(Saved entries)
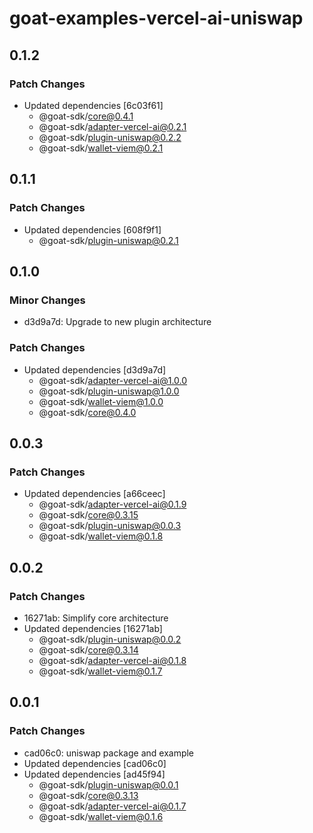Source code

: # goat-examples-vercel-ai-uniswap

## 0.1.2

### Patch Changes

- Updated dependencies [6c03f61]
  - @goat-sdk/core@0.4.1
  - @goat-sdk/adapter-vercel-ai@0.2.1
  - @goat-sdk/plugin-uniswap@0.2.2
  - @goat-sdk/wallet-viem@0.2.1

## 0.1.1

### Patch Changes

- Updated dependencies [608f9f1]
  - @goat-sdk/plugin-uniswap@0.2.1

## 0.1.0

### Minor Changes

- d3d9a7d: Upgrade to new plugin architecture

### Patch Changes

- Updated dependencies [d3d9a7d]
  - @goat-sdk/adapter-vercel-ai@1.0.0
  - @goat-sdk/plugin-uniswap@1.0.0
  - @goat-sdk/wallet-viem@1.0.0
  - @goat-sdk/core@0.4.0

## 0.0.3

### Patch Changes

- Updated dependencies [a66ceec]
  - @goat-sdk/adapter-vercel-ai@0.1.9
  - @goat-sdk/core@0.3.15
  - @goat-sdk/plugin-uniswap@0.0.3
  - @goat-sdk/wallet-viem@0.1.8

## 0.0.2

### Patch Changes

- 16271ab: Simplify core architecture
- Updated dependencies [16271ab]
  - @goat-sdk/plugin-uniswap@0.0.2
  - @goat-sdk/core@0.3.14
  - @goat-sdk/adapter-vercel-ai@0.1.8
  - @goat-sdk/wallet-viem@0.1.7

## 0.0.1

### Patch Changes

- cad06c0: uniswap package and example
- Updated dependencies [cad06c0]
- Updated dependencies [ad45f94]
  - @goat-sdk/plugin-uniswap@0.0.1
  - @goat-sdk/core@0.3.13
  - @goat-sdk/adapter-vercel-ai@0.1.7
  - @goat-sdk/wallet-viem@0.1.6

■ **TASK ITEM**
Exactly the lines from the one containing "- @goat-sdk/plugin-uniswap@1.0.0" through the final line of the records must appear in your reply, and no others.

■ **PROBLEM SOLUTION**
  - @goat-sdk/plugin-uniswap@1.0.0
  - @goat-sdk/wallet-viem@1.0.0
  - @goat-sdk/core@0.4.0

## 0.0.3

### Patch Changes

- Updated dependencies [a66ceec]
  - @goat-sdk/adapter-vercel-ai@0.1.9
  - @goat-sdk/core@0.3.15
  - @goat-sdk/plugin-uniswap@0.0.3
  - @goat-sdk/wallet-viem@0.1.8

## 0.0.2

### Patch Changes

- 16271ab: Simplify core architecture
- Updated dependencies [16271ab]
  - @goat-sdk/plugin-uniswap@0.0.2
  - @goat-sdk/core@0.3.14
  - @goat-sdk/adapter-vercel-ai@0.1.8
  - @goat-sdk/wallet-viem@0.1.7

## 0.0.1

### Patch Changes

- cad06c0: uniswap package and example
- Updated dependencies [cad06c0]
- Updated dependencies [ad45f94]
  - @goat-sdk/plugin-uniswap@0.0.1
  - @goat-sdk/core@0.3.13
  - @goat-sdk/adapter-vercel-ai@0.1.7
  - @goat-sdk/wallet-viem@0.1.6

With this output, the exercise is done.